Jan
24
2023
Our January speaker will be Eileen Davis, Environmental Educator, Lake County Forest Preserves. Her program will be “Landscaping with Native Plants”. No matter what style of garden is your favorite you can create it or enhance it using native plants. Discover the benefits of designing native habitats such as butterfly gardens and rain gardens. Native plant selection and identification, habitat requirements, and maintenance will be discussed.
Meeting Location: St Andrew Lutheran Church NE Corner of Prince Crossing & Geneva Road.
Meeting Time: 6:45PM Refreshments – 7:00PM Business Meeting – 7:15PM Program
Nov
10
2022
By Keith Letsche
There’s an old adage about missing the forest for the trees. The same might be said about a garden, that we often miss the trees over our enthusiasm for the blooms. Most of the news about the Kruse House garden in this column is about its flowering plants–the patches of daffodils, tulips, and irises in the spring, the summer lilies and rudbeckia, the moon flowers at the end of summer, start of fall.
But the trees of Kruse make an important contribution to the garden, too. They provide a background setting for the flower beds and punctuate visual beginnings, middles, and ends within them. They create dappled or shady environments that allow for more varied floral plantings and different moods. And, in some cases, they are just simply beautiful or intriguing in themselves .
Perhaps the loveliest of the trees on the Kruse property, one that immediately brings to mind Joyce Kilmer’s poem, is the American Linden on the east side with its elegantly tapering canopy. Very different is the Weeping Spruce next to the lily pool, which looks like a piece of modern sculpture. Some trees are also living remnants of the garden’s past. The huge maple in the center, with the benches around its trunk that invite you to come and sit under it, and perhaps even the towering pine on the west side of the shed, were there when Celia Kruse tended the garden.

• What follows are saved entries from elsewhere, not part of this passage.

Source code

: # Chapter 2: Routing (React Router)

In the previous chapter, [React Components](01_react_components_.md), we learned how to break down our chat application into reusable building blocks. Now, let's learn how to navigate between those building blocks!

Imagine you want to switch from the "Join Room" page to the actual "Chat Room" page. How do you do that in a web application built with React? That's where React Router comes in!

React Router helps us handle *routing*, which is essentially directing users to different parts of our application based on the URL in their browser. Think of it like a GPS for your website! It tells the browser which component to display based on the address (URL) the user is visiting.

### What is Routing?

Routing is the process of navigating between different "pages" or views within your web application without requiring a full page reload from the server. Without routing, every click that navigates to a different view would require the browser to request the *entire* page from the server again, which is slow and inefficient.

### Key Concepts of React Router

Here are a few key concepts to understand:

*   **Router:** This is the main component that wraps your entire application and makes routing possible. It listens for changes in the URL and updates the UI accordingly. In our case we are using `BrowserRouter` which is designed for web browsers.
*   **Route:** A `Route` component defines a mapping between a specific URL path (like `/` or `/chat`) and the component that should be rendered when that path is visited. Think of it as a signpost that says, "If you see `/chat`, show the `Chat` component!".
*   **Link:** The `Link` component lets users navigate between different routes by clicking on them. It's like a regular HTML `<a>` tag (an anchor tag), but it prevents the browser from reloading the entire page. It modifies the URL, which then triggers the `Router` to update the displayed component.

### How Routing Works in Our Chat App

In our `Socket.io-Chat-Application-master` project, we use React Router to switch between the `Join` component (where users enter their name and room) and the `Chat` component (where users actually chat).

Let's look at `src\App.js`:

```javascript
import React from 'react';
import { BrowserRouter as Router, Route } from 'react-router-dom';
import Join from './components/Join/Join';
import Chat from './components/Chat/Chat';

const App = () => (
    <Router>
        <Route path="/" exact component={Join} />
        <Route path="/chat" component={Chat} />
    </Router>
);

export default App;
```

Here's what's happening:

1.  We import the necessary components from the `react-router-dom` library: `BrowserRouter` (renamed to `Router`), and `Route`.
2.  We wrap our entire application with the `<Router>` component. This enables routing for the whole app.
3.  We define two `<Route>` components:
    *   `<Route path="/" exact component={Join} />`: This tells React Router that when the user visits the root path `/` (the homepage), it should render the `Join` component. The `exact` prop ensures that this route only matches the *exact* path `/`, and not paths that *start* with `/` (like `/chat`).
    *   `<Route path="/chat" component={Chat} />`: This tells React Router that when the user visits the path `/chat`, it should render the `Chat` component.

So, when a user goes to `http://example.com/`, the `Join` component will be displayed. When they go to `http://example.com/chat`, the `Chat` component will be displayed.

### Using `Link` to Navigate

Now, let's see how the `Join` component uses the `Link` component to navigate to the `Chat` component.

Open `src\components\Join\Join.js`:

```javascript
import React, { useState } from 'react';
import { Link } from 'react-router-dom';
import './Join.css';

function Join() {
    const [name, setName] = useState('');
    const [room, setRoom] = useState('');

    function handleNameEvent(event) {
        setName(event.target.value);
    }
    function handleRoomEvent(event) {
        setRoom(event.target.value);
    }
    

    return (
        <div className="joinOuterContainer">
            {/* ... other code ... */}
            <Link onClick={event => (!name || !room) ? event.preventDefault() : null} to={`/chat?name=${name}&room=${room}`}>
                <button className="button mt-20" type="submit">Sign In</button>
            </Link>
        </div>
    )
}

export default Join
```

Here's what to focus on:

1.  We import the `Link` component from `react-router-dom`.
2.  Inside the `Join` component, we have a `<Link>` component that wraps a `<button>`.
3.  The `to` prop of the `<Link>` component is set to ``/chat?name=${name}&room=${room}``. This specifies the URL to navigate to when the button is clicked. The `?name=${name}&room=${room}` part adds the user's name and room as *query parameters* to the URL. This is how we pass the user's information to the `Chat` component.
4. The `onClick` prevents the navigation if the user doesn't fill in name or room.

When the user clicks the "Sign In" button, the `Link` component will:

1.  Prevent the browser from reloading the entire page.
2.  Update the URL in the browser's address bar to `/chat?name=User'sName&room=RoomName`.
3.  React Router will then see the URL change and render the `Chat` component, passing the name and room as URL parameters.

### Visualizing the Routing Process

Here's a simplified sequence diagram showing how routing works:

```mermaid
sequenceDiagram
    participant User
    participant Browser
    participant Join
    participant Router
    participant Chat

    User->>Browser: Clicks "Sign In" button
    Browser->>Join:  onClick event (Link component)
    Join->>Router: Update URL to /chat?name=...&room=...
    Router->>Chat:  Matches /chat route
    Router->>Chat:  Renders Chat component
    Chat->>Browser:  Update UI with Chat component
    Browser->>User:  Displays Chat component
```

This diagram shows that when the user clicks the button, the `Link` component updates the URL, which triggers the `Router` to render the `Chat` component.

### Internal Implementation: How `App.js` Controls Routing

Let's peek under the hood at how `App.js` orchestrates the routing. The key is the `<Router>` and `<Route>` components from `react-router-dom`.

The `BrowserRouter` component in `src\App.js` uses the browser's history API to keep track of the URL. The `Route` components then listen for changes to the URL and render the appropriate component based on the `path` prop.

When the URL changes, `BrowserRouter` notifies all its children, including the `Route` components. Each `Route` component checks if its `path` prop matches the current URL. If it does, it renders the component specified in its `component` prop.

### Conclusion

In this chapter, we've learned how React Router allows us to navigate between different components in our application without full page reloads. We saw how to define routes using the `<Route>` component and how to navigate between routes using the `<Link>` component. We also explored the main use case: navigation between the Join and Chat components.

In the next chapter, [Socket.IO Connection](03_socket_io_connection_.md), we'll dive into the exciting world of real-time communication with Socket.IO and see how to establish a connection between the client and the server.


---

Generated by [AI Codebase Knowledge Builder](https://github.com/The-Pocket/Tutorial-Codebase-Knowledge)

This past year, the garden’s arbor scape got a boost from the Kruse House Gardeners with the planting of several new trees and bushes. Among them was an exquisite Cornelian Cherry Dogwood that was planted at the east of the new side yard flower bed.
So next year when you come out to the Kruse House garden, don’t just stop to smell the flowers. Take a peek at the trees too.
Oct
19
2022
Autumn has definitely arrived. Dick and I were in Wisconsin at the beginning of the month. The colors were riotous, a mix of red, orange, and yellow amid the green of the pines, all gloriously reflected in the blue of the lake.
What a disappointment to come back to our Illinois oaks. But then, thanks to us gardeners, all of our colorful plantings started to turn their leaves. The sugar maples, Virginia creeper, hawthorns, serviceberries and others, along with our native walnuts and hickories are all adding their highlights to the brown oaks.
Kruse Garden is also changing. As it starts to shut down for the season, we are busy cutting back while being careful to leave enough for any wildlife to over-winter in. Some of the hardier flowers – the marigolds, begonias and sedums are still blooming, but they probably won’t last much longer. So, like the poet Robert Frost “I am done with apple picking now” and welcome the “essence of winter sleep“. It’s time to plant those last few bulbs, turn the compost heap, and wait longingly for the far-distant spring.